Wer sein Haus klimagerecht erneuerte, bekam nicht nur sämtliche Kosten vom Staat ersetzt, sondern auch noch zehn Prozent Steuererstattung obendrauf. Immobilienbesitzer konnten die Kosten entweder über einige Jahre verteilt von der Steuer absetzen oder sie dem Handwerker weiterbelasten, der wiederum dann den Steuervorteil hatte oder diesen sogar an Banken verkaufen konnte - ein kompliziertes System, das kaum kontrolliert wurde und zum Missbrauch einlud. Den gab es denn auch reichlich, von Steuerbetrug in Höhe von mehreren Milliarden Euro ist heute die Rede.

Für die Immobilienbesitzer lief es gut: Wärmedämmung, neue Fenster, Photovoltaik, Ladestation für E-Autos - alles war gratis.

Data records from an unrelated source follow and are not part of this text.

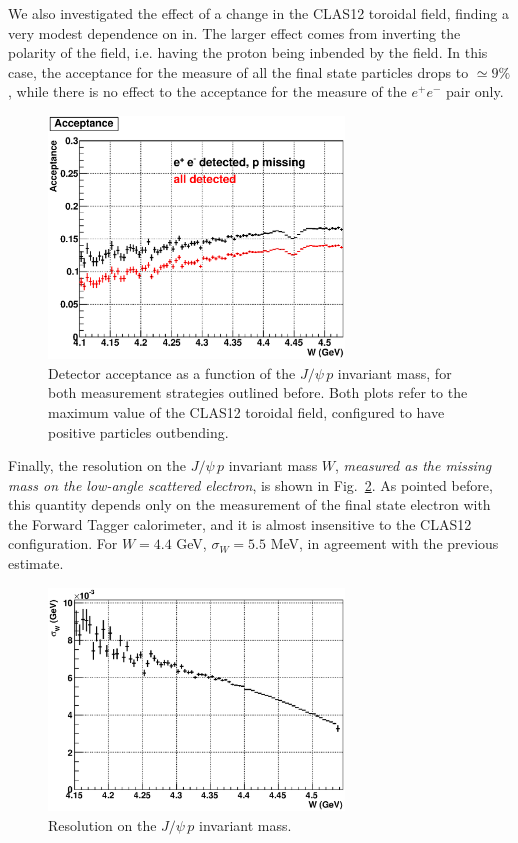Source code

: \documentclass[a4paper,10pt]{article}
\begin{document}
We also investigated the effect of a change in the CLAS12 toroidal field, finding a very modest dependence on in. 
The larger effect comes from inverting the polarity of the field, i.e. having the proton being inbended by the field. In this case, the acceptance for the measure of all the final state particles drops to $\simeq 9\%$, while there is no effect to the acceptance for the measure of the $e^+ e^-$ pair only.

\begin{figure}[tpb]
\center
\includegraphics[width=0.7\textwidth]{acceptanceNominal.eps}
\caption{\footnotesize \label{fig:5} Detector acceptance as a function of the  $J/\psi\, p$ invariant mass, for both measurement strategies outlined before. Both plots refer to the maximum value of the CLAS12 toroidal field, configured to have positive particles outbending. }
\end{figure}

Finally, the resolution on the $J/\psi\, p$ invariant mass $W$, \textit{measured as the missing mass on the low-angle scattered electron}, is shown in Fig.~\ref{fig:6}. As pointed before, this quantity depends only on the measurement of the final state electron with the Forward Tagger calorimeter, and it is almost insensitive to the CLAS12 configuration. For $W=4.4$ GeV, $\sigma_W=5.5$ MeV, in agreement with the previous estimate.

\begin{figure}[tpb]
\center
\includegraphics[width=0.7\textwidth]{resolutionW.eps}
\caption{\footnotesize \label{fig:6} Resolution on the  $J/\psi\, p$ invariant mass.}
\end{figure}
\end{document}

Die Idee zündete - so sehr allerdings, dass die übernächste Regierung unter Giorgia Meloni im Frühjahr 2023 die Reißleine ziehen musste und das Programm auf 90 Prozent und weitere Reglementierungen zurückstutzte. Der Staat konnte sich den Superbonus schlichtweg nicht mehr leisten, und die negativen Folgen der Gratismentalität wurden immer offensichtlicher. Anreize wurden falsch gesetzt, die Preise gingen durch die Decke, der Staat zahlt ja, Materialien waren plötzlich nicht mehr verfügbar, die Bauwirtschaft sonnte sich in einer künstlichen Blase, Finanzierungen wackelten. Als das Superbonus-Programm abgespeckt wurde, brach der Markt für Wärmepumpen zusammen. Letztlich ist bestenfalls ein Prozent der Immobilien saniert worden - aber um den Preis von mehr als 100 Milliarden Euro aus Steuermitteln, die nun anderweitig fehlen.

Polen und die Kohleöfen

"Saubere Luft" heißt das Förderprogramm der polnischen Regierung, mit dem der typische Wintersmog in den Städten reduziert werden soll. Der entsteht, weil in vielen Wohnungen und Häusern noch immer alles verheizt wird, was eben brennt. Jarosław Kaczyński, der Vorsitzende der Regierungspartei PiS, hatte dazu nach Kriegsausbruch in der Ukraine sogar aufgerufen: "In diesen Zeiten müssen wir mit allem heizen, außer Autoreifen." Zu einer landesweiten Verpflichtung zum Austausch von umweltschädlichen und letztlich auch teuren Kohleöfen konnte sich die Regierung nicht durchringen. Einzelne Städte und Verwaltungsbezirke vor allem in Schlesien verbieten aber den Betrieb alter Kohleöfen.

Nun hat die Regierung Anfang Juli gemeldet, im ersten Halbjahr 2023 seien bereits mehr als 100 000 Anträge auf Förderung von klimafreundlichen Umbauprojekten eingegangen - diese gibt es für den Einbau von Luft-Wasser- oder Erdwärmepumpen, Photovoltaikanlagen oder die Isolierung von Türen und Fenstern. Die Regierung hat das Programm bis 2030 mit umgerechnet 23,4 Milliarden Zloty ausgestattet (etwa fünf Milliarden Euro). Somit werden zwar Anreize gesetzt, je nach Einkommen gibt es aber nur einen Kreditzuschuss. Zudem fühlen sich gerade PiS-Politiker verpflichtet, für die Kohleheizungen zu kämpfen oder sie gar zu einer Frage der nationalen Identität zu machen.

Tschechien ist mittlerweile einen Schritt weiter. Mitte Mai verkündete die Regierung, dass von 2025 an keine Kohleöfen mehr verkauft werden sollen. Das Förderprogramm "Neue Grüne Ersparnisse" ermöglicht Zuschüsse für Isolierungen, Photovoltaik und Wärmepumpen. Zwischen 2021 und 2030 kommt das Geld von der EU - aus der Recovery and Resilience Facility des Programms Next Generation EU. Es sind die Mittel, die Polen wegen Verstößen gegen die demokratische Gewaltenteilung von der EU derzeit nicht ausgezahlt werden.